5. Das BFA veranlasste in der Folge eine Altersfeststellung durch einen medizinischen Sachverständigen.

6. Am 12.12.2018 wurde der Beschwerdeführer vom BFA niederschriftlich einvernommen.

7. Mit gegenständlich angefochtenem Bescheid vom 20.12.2018 wies das BFA den Antrag des Beschwerdeführers auf internationalen Schutz vom 07.06.2018 erneut gemäß § 68 Abs 1 AVG zur Gänze wegen entschiedener Sache zurück, ohne eine neue Rückkehrentscheidung zu erlassen.

8. Der Beschwerdeführer hat gegen diesen ihm am 04.01.2019 zugestellten Bescheid des BFA mit Schriftsatz vom 15.01.2019 Beschwerde erhoben und diesen angefochten.

9. Das Bundesverwaltungsgericht stellte mit Beschluss vom 22.01.2019, L516 2160762-3/3E, fest, dass der Beschwerde gegen den angefochtenen Bescheid gemäß § 13 Abs 1 VwGVG iVm § 16 Abs 2 BFA-VG aufschiebende Wirkung zukommt.

II. Das Bundesverwaltungsgericht hat erwogen:

1. Sachverhaltsfeststellungen

1.1. Der Beschwerdeführer stellte am 01.03.2016 beim Bundesamt für Fremdenwesen und Asyl (BFA) einen ersten Antrag auf internationalen Schutz, welcher im Rechtsmittelweg vom Bundesverwaltungsgericht mit am 09.08.2017 mündlich verkündetem und am 18.08.2017 schriftlich ausgefertigtem Erkenntnis, L519 2160762-1/8E, sowohl hinsichtlich der Zuerkennung des Status des Asylberechtigten als auch des subsidiär Schutzberechtigten abgewiesen wurde; gleichzeitig wurde gegen den Beschwerdeführer eine Rückkehrentscheidung erlassen und festgestellt, dass dessen Abschiebung nach Pakistan zulässig sei. Jene Entscheidung des Bundesverwaltungsgerichtes erwuchs mit Verkündung an den Beschwerdeführer am 09.08.2017 in Rechtskraft.

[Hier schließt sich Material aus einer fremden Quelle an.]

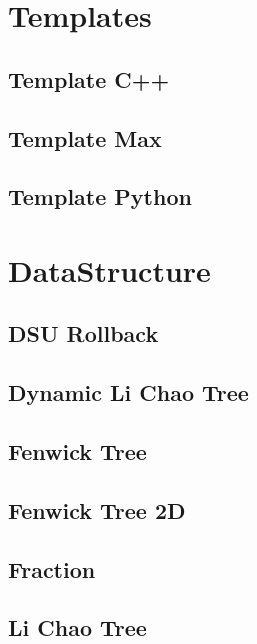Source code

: \section{Templates}
\subsection{Template C++}
\raggedbottom
\hrulefill
\subsection{Template Max}
\raggedbottom
\hrulefill
\subsection{Template Python}
\raggedbottom
\hrulefill
\newpage

\section{DataStructure}
\subsection{DSU Rollback}
\raggedbottom
\hrulefill
\subsection{Dynamic Li Chao Tree}
\raggedbottom
\hrulefill
\subsection{Fenwick Tree}
\raggedbottom
\hrulefill
\subsection{Fenwick Tree 2D}
\raggedbottom
\hrulefill
\subsection{Fraction}
\raggedbottom
\hrulefill
\subsection{Li Chao Tree}
\raggedbottom
\hrulefill
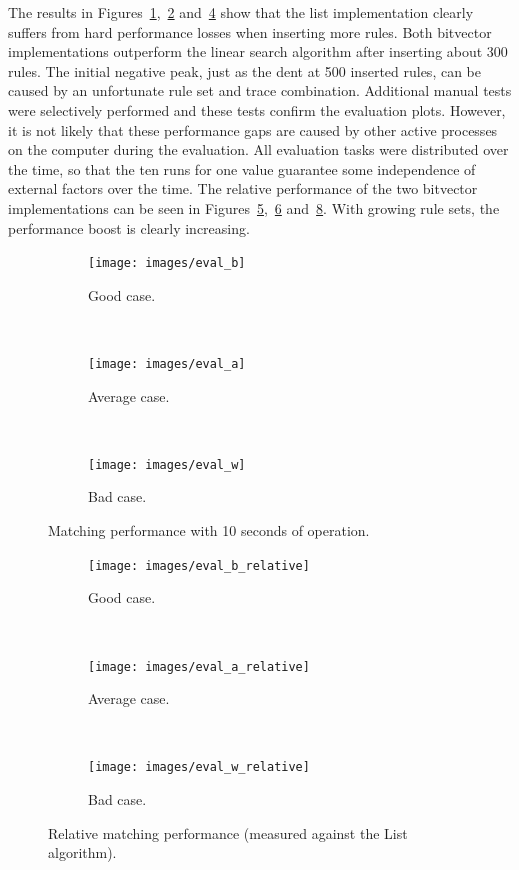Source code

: \documentclass[a4paper,
		12pt,
		parskip=full,
		titlepage
		]{scrartcl}
\begin{document}
The results in Figures~\ref{fig:eval_good_case},~\ref{fig:eval_average_case} and~\ref{fig:eval_bad_case} show that the list implementation
clearly suffers from hard performance losses when inserting more rules.
Both bitvector implementations outperform the linear search algorithm after inserting about 300 rules.
The initial negative peak, just as the dent at 500 inserted rules, can be caused by an unfortunate rule set and trace combination.
Additional manual tests were selectively performed and these tests confirm the evaluation plots.
However, it is not likely that these performance gaps are caused by other active processes on the computer during the evaluation.
All evaluation tasks were distributed over the time, so that the ten runs 
for one value guarantee some independence of external factors over the time.
The relative performance of the two bitvector implementations can be seen in
Figures~\ref{fig:eval_good_case_relative},~\ref{fig:eval_average_case_relative} and~\ref{fig:eval_bad_case_relative}.
With growing rule sets, the performance boost is clearly increasing.

\begin{figure}
    \centering
    \begin{subfigure}{.45\linewidth}
        \centering
        \texttt{[image: images/eval\_b]}
        \caption{Good case.}
        \label{fig:eval_good_case}
    \end{subfigure}
    ~
    \begin{subfigure}{.45\linewidth}
        \centering
        \texttt{[image: images/eval\_a]}
        \caption{Average case.}
        \label{fig:eval_average_case}
    \end{subfigure}
    ~
    \begin{subfigure}{.45\linewidth}
        \centering
        \texttt{[image: images/eval\_w]}
        \caption{Bad case.}
        \label{fig:eval_bad_case}
    \end{subfigure}
    \caption{Matching performance with 10 seconds of operation.}
\end{figure}

\begin{figure}
    \centering
    \begin{subfigure}{.45\linewidth}
        \centering
        \texttt{[image: images/eval\_b\_relative]}
        \caption{Good case.}
        \label{fig:eval_good_case_relative}
    \end{subfigure}
    ~
    \begin{subfigure}{.45\linewidth}
        \centering
        \texttt{[image: images/eval\_a\_relative]}
        \caption{Average case.}
        \label{fig:eval_average_case_relative}
    \end{subfigure}
    ~
    \begin{subfigure}{.45\linewidth}
        \centering
        \texttt{[image: images/eval\_w\_relative]}
        \caption{Bad case.}
        \label{fig:eval_bad_case_relative}
    \end{subfigure}
    \caption{Relative matching performance (measured against the List algorithm).}
\end{figure}
\end{document}
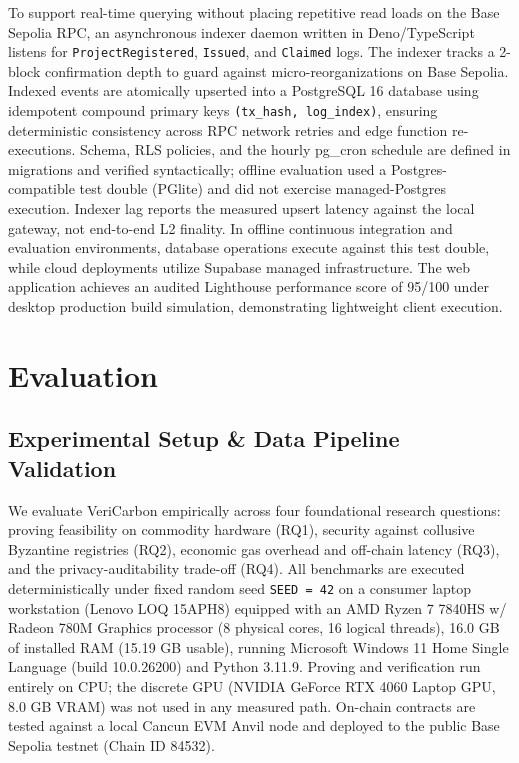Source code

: \documentclass[preprint,12pt]{elsarticle}
\begin{document}
To support real-time querying without placing repetitive read loads on the Base Sepolia RPC, an asynchronous indexer daemon written in Deno/TypeScript listens for \texttt{ProjectRegistered}, \texttt{Issued}, and \texttt{Claimed} logs. The indexer tracks a 2-block confirmation depth to guard against micro-reorganizations on Base Sepolia. Indexed events are atomically upserted into a PostgreSQL 16 database using idempotent compound primary keys \texttt{(tx\_hash, log\_index)}, ensuring deterministic consistency across RPC network retries and edge function re-executions. Schema, RLS policies, and the hourly pg\_cron schedule are defined in migrations and verified syntactically; offline evaluation used a Postgres-compatible test double (PGlite) and did not exercise managed-Postgres execution. Indexer lag reports the measured upsert latency against the local gateway, not end-to-end L2 finality. In offline continuous integration and evaluation environments, database operations execute against this test double, while cloud deployments utilize Supabase managed infrastructure. The web application achieves an audited Lighthouse performance score of 95/100 under desktop production build simulation, demonstrating lightweight client execution.


\section{Evaluation}
\label{sec:evaluation}

\subsection{Experimental Setup \& Data Pipeline Validation}

We evaluate VeriCarbon empirically across four foundational research questions: proving feasibility on commodity hardware (RQ1), security against collusive Byzantine registries (RQ2), economic gas overhead and off-chain latency (RQ3), and the privacy-auditability trade-off (RQ4). All benchmarks are executed deterministically under fixed random seed \texttt{SEED = 42} on a consumer laptop workstation (Lenovo LOQ 15APH8) equipped with an AMD Ryzen 7 7840HS w/ Radeon 780M Graphics processor (8 physical cores, 16 logical threads), 16.0 GB of installed RAM (15.19 GB usable), running Microsoft Windows 11 Home Single Language (build 10.0.26200) and Python 3.11.9. Proving and verification run entirely on CPU; the discrete GPU (NVIDIA GeForce RTX 4060 Laptop GPU, 8.0 GB VRAM) was not used in any measured path. On-chain contracts are tested against a local Cancun EVM Anvil node and deployed to the public Base Sepolia testnet (Chain ID 84532).
\end{document}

Der Beschwerdeführer begründete seinen ersten Antrag auf internationalen Schutz damit, dass er zur Partei von Pervez Musharaf gehöre und die gegnerische Partei, XXXX , drohe damit, alle umzubringen, die diese Partei nicht wählen würden. Die Polizei habe den Beschwerdeführer auch oft geschlafen, weshalb die Eltern des Beschwerdeführers entschieden haben würden, dass er das Land verlasse. Es gebe auch einen religiösen Grund. Er sei Schiite und habe Probleme mit Sunniten. Die Sunniten hätten ein paar Mal auf Schiiten geschossen und er sei auch dabei gewesen. Sein Cousin habe bei einem solchen Schusswechsel jemanden umgebracht, weshalb auch der Beschwerdeführer verfolgt werde. (BVwG 09.08.2017, L519 2160762-1/8E, Seiten 2, 3, 4, 54).

Das Bundesverwaltungsgericht erachtete im ersten Verfahren das Vorbringen des Beschwerdeführers zu dessen Ausreisegründe, wonach ihm aufgrund seiner Parteizugehörigkeit Gefahr drohe bzw. er wegen seines schiitischen Glaubens individuell verfolgt sei und sein Cousin jemanden erschossen habe, weshalb nun der Beschwerdeführer als Racheakt ebenfalls getötet werden solle, mit näherer Begründung für nicht glaubhaft und führte aus, dass auch kein Sachverhalt im Sinne der Art 2 und 3 EMRK vorliege und eine Rückkehrentscheidung im Falle des Beschwerdeführers keine Verletzung des Art 8 EMRK darstelle (BVwG 09.08.2017, L519 2160762-1/8E).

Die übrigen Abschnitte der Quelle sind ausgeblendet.